The vast majority of people see artists in that way. I think the perception of a creator (YouTubers excluded of course) as a solitary force that brings about unseen things all by itself, started around the time of Romanticism. They see the world in a very specific way, spend a lot of time with themselves, trying to squeeze meaning, or beauty out of every aspect of their experience. But that is totally wrong. That period of time and that particular way of behavior in an artist is a very small exception to the general rule. Artists are generally people’s persons. When you look back, even to the farthest parts of our written history, creation was public.

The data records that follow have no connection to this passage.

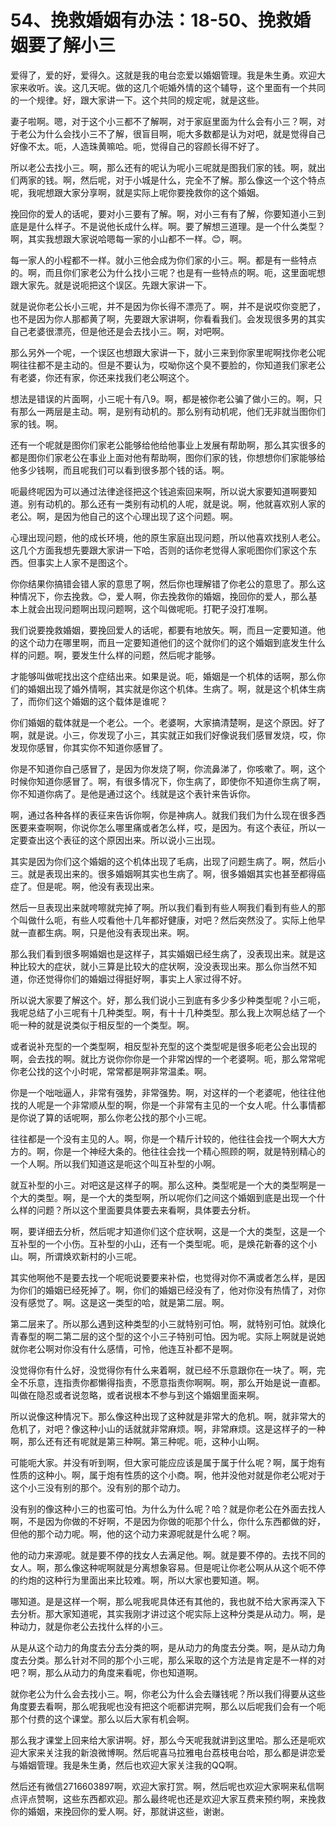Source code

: # 54、挽救婚姻有办法：18-50、挽救婚姻要了解小三

爱得了，爱的好，爱得久。这就是我的电台恋爱以婚姻管理。我是朱生勇。欢迎大家来收听。诶。这几天呢。做的这几个呃婚外情的这个辅导，这个里面有一个共同的一个规律。好，跟大家讲一下。这个共同的规定呢，就是这些。

妻子啦啊。嗯，对于这个小三都不了解啊，对于家庭里面为什么会有小三？啊，对于老公为什么会找小三不了解，很盲目啊，呃大多数都是认为对吧，就是觉得自己好像不太。呃，人造珠黄嘛哈。呃，觉得自己的容颜长得不好了。

所以老公去找小三。啊，那么还有的呢认为呢小三呢就是图我们家的钱。啊，就出们两家的钱。啊，然后呢，对于小城是什么，完全不了解。那么像这一个这个特点呢，我呢想跟大家分享啊，就是实际上呢你要挽救你的这个婚姻。

挽回你的爱人的话呢，要对小三要有了解。啊，对小三有有了解，你要知道小三到底是是什么样子。不是说他长成什么样。啊。要了解想三道理。是一个什么类型？啊，其实我想跟大家说哈嗯每一家的小山都不一样。😊，啊。

每一家人的小程都不一样。就小三他会成为你们家的小三。啊。都是有一些特点的。啊，而且你们家老公为什么找小三呢？也是有一些特点的啊。呃，这里面呢想跟大家先。就是说呃把这个误区。先跟大家讲一下。

就是说你老公长小三呢，并不是因为你长得不漂亮了。啊，并不是说哎你变肥了，也不是因为你人那都黄了啊，先要跟大家讲啊，你看看我们。会发现很多男的其实自己老婆很漂亮，但是他还是会去找小三。啊，对吧啊。

那么另外一个呢，一个误区也想跟大家讲一下，就小三来到你家里呢啊找你老公呢啊往往都不是主动的。但是不要认为，哎呦你这个臭不要脸的，你知道我们家老公有老婆，你还有家，你还来找我们老公啊这个。

想法是错误的片面啊，小三呢十有八9。啊，都是被你老公骗了做小三的。啊，只有那么一两层是主动。啊，是别有动机的。那么别有动机呢，他们无非就当图你们家的钱。啊。

还有一个呢就是图你们家老公能够给他给他事业上发展有帮助啊，那么其实很多的都是图你们家老公在事业上面对他有帮助啊，图你们家的钱，你想想你们家能够给他多少钱啊，而且呢我们可以看到很多那个钱的话。啊。

呃最终呢因为可以通过法律途径把这个钱追索回来啊，所以说大家要知道啊要知道。别有动机的。那么还有一类别有动机的人呢，就是说。啊，他就喜欢别人家的老公。啊，是因为他自己的这个心理出现了这个问题。啊。

心理出现问题，他的成长环境，他的原生家庭出现问题，所以他喜欢找别人老公。这几个方面我想先要跟大家讲一下哈，否则的话你老觉得人家呃图你们家这个东西。但事实上人家不是图这个。

你你结果你搞错会错人家的意思了啊，然后你也理解错了你老公的意思了。那么这种情况下，你去挽救。😊，爱人啊，你去挽救你的婚姻，挽回你的爱人，那么基本上就会出现问题啊出现问题啊，这个叫做呢呃。打靶子没打准啊。

我们说要挽救婚姻，要挽回爱人的话呢，都要有地放矢。啊，而且一定要知道。他的这个动力在哪里啊，而且一定要知道他们的这个就你们的这个婚姻到底发生什么样的问题。啊，要发生什么样的问题，然后呢才能够。

才能够叫做呢找出这个症结出来。如果是说。呃，婚姻是一个机体的话啊，那么你们的婚姻出现了婚外情啊，其实就是你这个机体。生病了。啊，就是这个机体生病了，而你们这个婚姻的这个载体是谁呢？

你们婚姻的载体就是一个老公。一个。老婆啊，大家搞清楚啊，是这个原因。好了啊，就是说。小三，你发现了小三，其实就正如我们好像说我们感冒发烧，哎，你发现你感冒，你其实你不知道你感冒了。

你是不知道你自己感冒了，是因为你发烧了啊，你流鼻涕了，你咳嗽了。啊，这个时候你知道你感冒了。啊，有很多情况下，你生病了，即使你不知道你生病了啊，你不知道你病了。是他是通过这个。线就是这个表针来告诉你。

啊，通过各种各样的表征来告诉你啊，你是神病人。就我们我们为什么现在很多西医要来查啊啊，你说你怎么哪里痛或者怎么样，哎，是因为。有这个表征，所以一定要查出这个表征的这个原因出来。所以说小三出现。

其实是因为你们这个婚姻的这个机体出现了毛病，出现了问题生病了。啊，然后小三。就是表现出来的。很多婚姻啊其实也生病了。啊，很多婚姻其实也甚至都得癌症了。但是呢。啊，他没有表现出来。

然后一旦表现出来就咵嚓就完掉了啊。所以我们看到有些人啊我们看到有些人的那个叫做什么呃，有些人哎看他十几年都好健康，对吧？然后突然没了。实际上他早就一直都生病。啊，只是他没有表现出来。啊。

那么我们看到很多啊婚姻也是这样子，其实婚姻已经生病了，没表现出来。就是这种比较大的症状，就小三算是比较大的症状啊，没没表现出来。那么你当然不知道，你还觉得你们的婚姻过得挺好啊，事实上人家过得不好。

所以说大家要了解这个。好，那么我们说小三到底有多少多少种类型呢？小三呃，我呢总结了小三呢有十几种类型。啊，有十十几种类型。那么我上次啊总结了一个呃一种的就是说类似于相反型的一个类型。啊。

或者说补充型的一个类型啊，相反型补充型的这个类型呢是很多呃老公会出现的啊，会去找的啊。就比方说你你你是一个非常凶悍的一个老婆啊。呃，那么常常呢你老公找的这个小时呢，常常都是啊非常温柔。啊。

你是一个咄咄逼人，非常有强势，非常强势。啊，对这样的一个老婆呢，他往往他找的人呢是一个非常顺从型的啊，你是一个非常有主见的一个女人呢。什么事情都是你说了算的话呢啊，那么你老公找的那个小三呢。

往往都是一个没有主见的人。啊，你是一个精斤计较的，他往往会找一个啊大大方方的。啊，你是一个神经大条的。他往往会找一个精心照顾的啊，就是特别精心的一个人啊。所以我们知道这是呃这个叫互补型的小啊。

就互补型的小三。对吧这是这样子的啊。那么这种。类型呢是一个大的类型啊是一个大的类型。啊，是一个大的类型啊，所以呢你们之间这个婚姻到底是出现一个什么样的问题？所以这个里面要具体要去来看啊，具体要去分析。

啊，要详细去分析，然后呢才知道你们这个症状啊，这是一个大的类型，这是一个互补型的一个小伤。互补型的小山，还有一个类型呢。呃，是焕花新春的这个小山。啊，所谓焕欢新村的小三呢。

其实他啊他不是要去找一个呢呃说要要来补偿，也觉得对你不满或者怎么样，是因为你们的婚姻已经死掉了。啊，你们的婚姻已经没有了，他对你没有热情了，对你没有感觉了。啊。这是这一类型的哈，就是第二层。啊。

第二层来了。所以那么遇到这种类型的小三就特别可怕。啊，就特别可怕。就焕化青春型的啊二第二层的这个型的这个小三子特别可怕。因为呢。实际上啊就是说她就你老公啊对你没有什么感情，可怜，他连互补都不是啊。

没觉得你有什么好，没觉得你有什么来着啊，就已经不乐意跟你在一块了。啊，完全不乐意，连指责你都懒得指责，不愿意指责你啊啊。啊，那么开始是说一直都。叫做在隐忍或者说忽略，或者说根本不参与到这个婚姻里面来啊。

所以说像这种情况下。那么像这种出现了这种就是非常大的危机。啊，就非常大的危机了，对吧？像这种小山的话就就非常麻烦。啊，非常麻烦。这是这样子的一种啊，那么还有还有呢就是第三种啊。第三种呢。呃，这种小山啊。

可能呃大家。并没有听到啊，但大家可能应应该是属于属于什么呢？啊，属于炮有性质的这种小。啊，属于炮有性质的这个小商。啊，他并没他对就是你老公呢对于这个小三没有别的那个。没有别的那个动力。

没有别的像这种小三的也蛮可怕。为什么为什么呢？哈？就是你老公在外面去找人啊，不是因为你做的不好啊，不是因为你做的呃那个什么，你什么东西都做的好，但他的那个动力呢。啊，他的这个动力来源呢就是什么呢？啊。

他的动力来源呢。就是要不停的找女人去满足他。啊。就是要不停的。去找不同的女人。啊，那么像这种呢啊就是分离想象容易。但是呢让你老公啊从从这个呃不停的约炮的这种行为里面出来比较难。啊，所以大家也要知道。啊。

哪知道。是是这样一个啊，那么呢我呢具体还有其他的，我也就不给大家再深入下去分析。那大家知道呢，其实我刚才讲过这个呢实际上这种分类是从动力。啊，是种动力，就是你老公去找什么样的小三。

从是从这个动力的角度去分去分类的啊，是从动力的角度去分类。啊，是从动力角度去分类。那么针对不同的那个小三呢，那么采取的这个方法是肯定是不一样的对吧？啊，那么从动力的角度来看呢，你也知道啊。

就你老公为什么会去找小三。啊，你老公为什么会去赚钱呢？所以我们得要从这些角度要去看啊，那么呢我呢也没有把这个呃都讲完啊，那么以后呢我们会有一个呃那个付费的这个课堂。那么以后大家有机会啊。

那么我才课堂上回来给大家讲啊。好，那么今天呢我就讲到这里哈。那么还是呃欢迎大家来关注我的新浪微博啊。然后呢喜马拉雅电台荔枝电台哈，那么都是讲恋爱与婚姻管理。我是朱生勇，然后也欢迎大家关注我的QQ啊。

然后还有微信2716603897啊，欢迎大家打赏。啊，然后呢也欢迎大家啊来私信啊点评点赞啊，这些东西都欢迎。那么最终呢也还是欢迎大家互费来预约啊，来挽救你的婚姻，来挽回你的爱人啊。好，那就讲这些，谢谢。

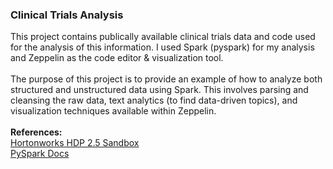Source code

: <h3>Clinical Trials Analysis</h3>
This project contains publically available clinical trials data and code used for the analysis of this information. I used Spark (pyspark) for my analysis and Zeppelin as the code editor & visualization tool.
<br>
<br>The purpose of this project is to provide an example of how to analyze both structured and unstructured data using Spark. This involves parsing and cleansing the raw data, text analytics (to find data-driven topics), and visualization techniques available within Zeppelin.
<br>
<br><b>References:</b>
<br><a href="http://hortonworks.com/downloads/#sandbox">Hortonworks HDP 2.5 Sandbox</a>
<br><a href="http://spark.apache.org/docs/latest/api/python/index.html">PySpark Docs</a>
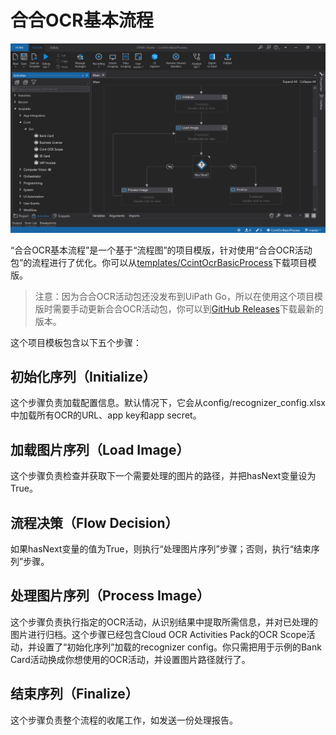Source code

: # 合合OCR基本流程

![合合OCR基本流程](https://github.com/allenlooplee/CcintOcrActivitiesPack/blob/master/docs/images/ccint-ocr-basic-process.PNG)

“合合OCR基本流程”是一个基于“流程图”的项目模版，针对使用“合合OCR活动包”的流程进行了优化。你可以从[templates/CcintOcrBasicProcess](https://github.com/allenlooplee/CcintOcrActivitiesPack/tree/master/templates/CcintOcrBasicProcess)下载项目模版。

> 注意：因为合合OCR活动包还没发布到UiPath Go，所以在使用这个项目模版时需要手动更新合合OCR活动包，你可以到[GitHub Releases](https://github.com/allenlooplee/CcintOcrActivitiesPack/releases)下载最新的版本。

这个项目模板包含以下五个步骤：

## 初始化序列（Initialize）

这个步骤负责加载配置信息。默认情况下，它会从config/recognizer_config.xlsx中加载所有OCR的URL、app key和app secret。

## 加载图片序列（Load Image）

这个步骤负责检查并获取下一个需要处理的图片的路径，并把hasNext变量设为True。

## 流程决策（Flow Decision）

如果hasNext变量的值为True，则执行“处理图片序列”步骤；否则，执行“结束序列”步骤。

## 处理图片序列（Process Image）

这个步骤负责执行指定的OCR活动，从识别结果中提取所需信息，并对已处理的图片进行归档。这个步骤已经包含Cloud OCR Activities Pack的OCR Scope活动，并设置了“初始化序列”加载的recognizer config。你只需把用于示例的Bank Card活动换成你想使用的OCR活动，并设置图片路径就行了。

## 结束序列（Finalize）

这个步骤负责整个流程的收尾工作，如发送一份处理报告。
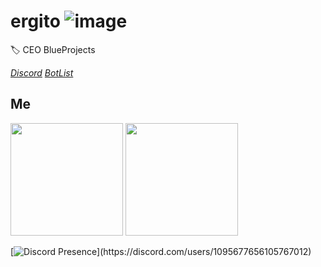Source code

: <!-- markdownlint-disable -->
# ergito ![image](https://github.com/ergitoesp/ergitoesp/assets/134168866/7722d000-40a7-4588-ae01-3d8a505bdf32)

🏷️ CEO BlueProjects

_[Discord](https://discord.gg/atAZH4bzfp)_ _[BotList](https://discord.gg/VQezA9jeGX)_

## Me

<p float="left">
  <img src="https://github-readme-stats.vercel.app/api?username=ergitoesp&show_icons=true&count_private=true&title_color=ff0067&text_color=9f9f9f&icon_color=ff0067&bg_color=222222" height="180">
  <img src="https://github-readme-stats.vercel.app/api/top-langs/?username=ergitoesp&layout=compact&title_color=ff0067&text_color=9f9f9f&icon_color=ff0067&bg_color=222222" height="180">
</p>

[![Discord Presence](https://lanyard-profile-readme.vercel.app/api/1095677656105767012?theme=light&bg=809ecf&animated=false&hideDiscrim=true&borderRadius=30px&idleMessage=Probably%20doing%20something%20else...)](https://discord.com/users/1095677656105767012)
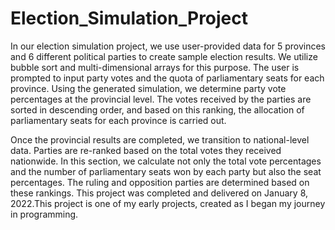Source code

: # Election_Simulation_Project
In our election simulation project, we use user-provided data for 5 provinces and 6 different political parties to create sample election results. We utilize bubble sort and multi-dimensional arrays for this purpose. The user is prompted to input party votes and the quota of parliamentary seats for each province. Using the generated simulation, we determine party vote percentages at the provincial level. The votes received by the parties are sorted in descending order, and based on this ranking, the allocation of parliamentary seats for each province is carried out.

Once the provincial results are completed, we transition to national-level data. Parties are re-ranked based on the total votes they received nationwide. In this section, we calculate not only the total vote percentages and the number of parliamentary seats won by each party but also the seat percentages. The ruling and opposition parties are determined based on these rankings.
This project was completed and delivered on January 8, 2022.This project is one of my early projects, created as I began my journey in programming.
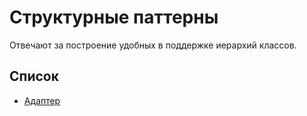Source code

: 
# Структурные паттерны

Отвечают за построение удобных в поддержке иерархий классов.

## Список

* [Адаптер](./adapter/README.md)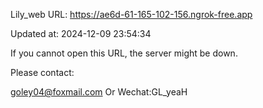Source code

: Lily_web URL: https://ae6d-61-165-102-156.ngrok-free.app

Updated at: 2024-12-09 23:54:34

If you cannot open this URL, the server might be down.

Please contact: 

goley04@foxmail.com Or Wechat:GL_yeaH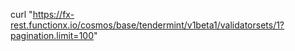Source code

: curl "https://fx-rest.functionx.io/cosmos/base/tendermint/v1beta1/validatorsets/1?pagination.limit=100"
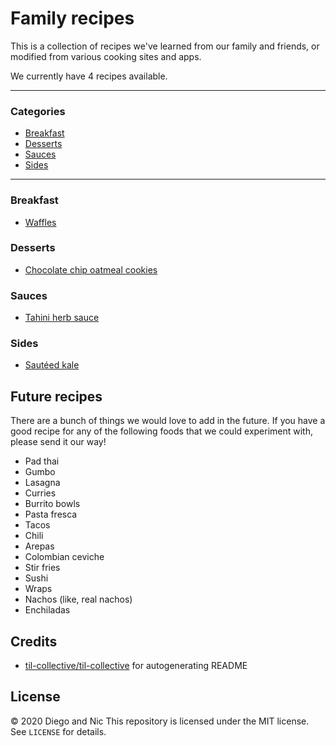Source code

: # Family recipes
This is a collection of recipes we've learned from our family and friends, or modified
from various cooking sites and apps.

We currently have 4 recipes available.

---
### Categories
* [Breakfast](#breakfast)
* [Desserts](#desserts)
* [Sauces](#sauces)
* [Sides](#sides)

---
### Breakfast

- [Waffles](breakfast/waffles.md)

### Desserts

- [Chocolate chip oatmeal cookies](desserts/chocolate-chip-oatmeal-cookies.md)

### Sauces

- [Tahini herb sauce](sauces/tahini-herb-sauce.md)

### Sides

- [Sautéed kale](sides/sauteed-kale.md)

## Future recipes
There are a bunch of things we would love to add in the future. If you have a good recipe
for any of the following foods that we could experiment with, please send it our way!
- Pad thai
- Gumbo
- Lasagna
- Curries
- Burrito bowls
- Pasta fresca
- Tacos
- Chili
- Arepas
- Colombian ceviche
- Stir fries
- Sushi
- Wraps
- Nachos (like, real nachos)
- Enchiladas

## Credits
- [til-collective/til-collective](https://github.com/til-collective/til-collective)
for autogenerating README

## License
&copy; 2020 Diego and Nic
This repository is licensed under the MIT license. See `LICENSE` for details.
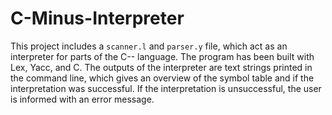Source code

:# C-Minus-Interpreter

This project includes a `scanner.l` and `parser.y` file, which act as an interpreter for parts of the C-- language. The program has been built with Lex, Yacc, and C. The outputs of the interpreter are text strings printed in the command line, which gives an overview of the symbol table and if the interpretation was successful. If the interpretation is unsuccessful, the user is informed with an error message.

What I mean by that is that works were performed in public. There wasn’t anything like copyrights and people would mix and match stories and characters. Or remix them. There were always some slight variations. Most greek dramas cover a few famous families or events. But the artist, from the first Babylonian poets to greek dramatists to Shakespeare, they were all among people all the time. But also among each other. Greek dramatists spent time with each other, especially during games of all sorts. And Shakespeare spent a lot of time with fellow writers like Kit Marlow or Webster.
That is one long introduction to what this music documentary, Echo In the Canyon is all about. The film is a nostalgia trip and also an exploration of how some of the most influential music of the last 100 years was created. During the 60s musicians started to gravitate towards the Laurel Canyon in California. The featured artists that are covered are The Byrds, The Mamas and the Papas, the Beach Boys, Buffalo Springfield, and many more. The documentary and the musical performances by modern artists who pay tribute to this musical era (artists such as Beck, Dylan Rider, Fiona Apple, Cat Power, and many more).
But the movie does a great job showing how much collaboration there is between artists. As well as, how creation is basically non-stop chaos. It took a bunch of people playing music non-stop, listening to what others tried to create or did create, react and adapt to it. We are all products of our experience and if you want to create something, you better experience as much as possible.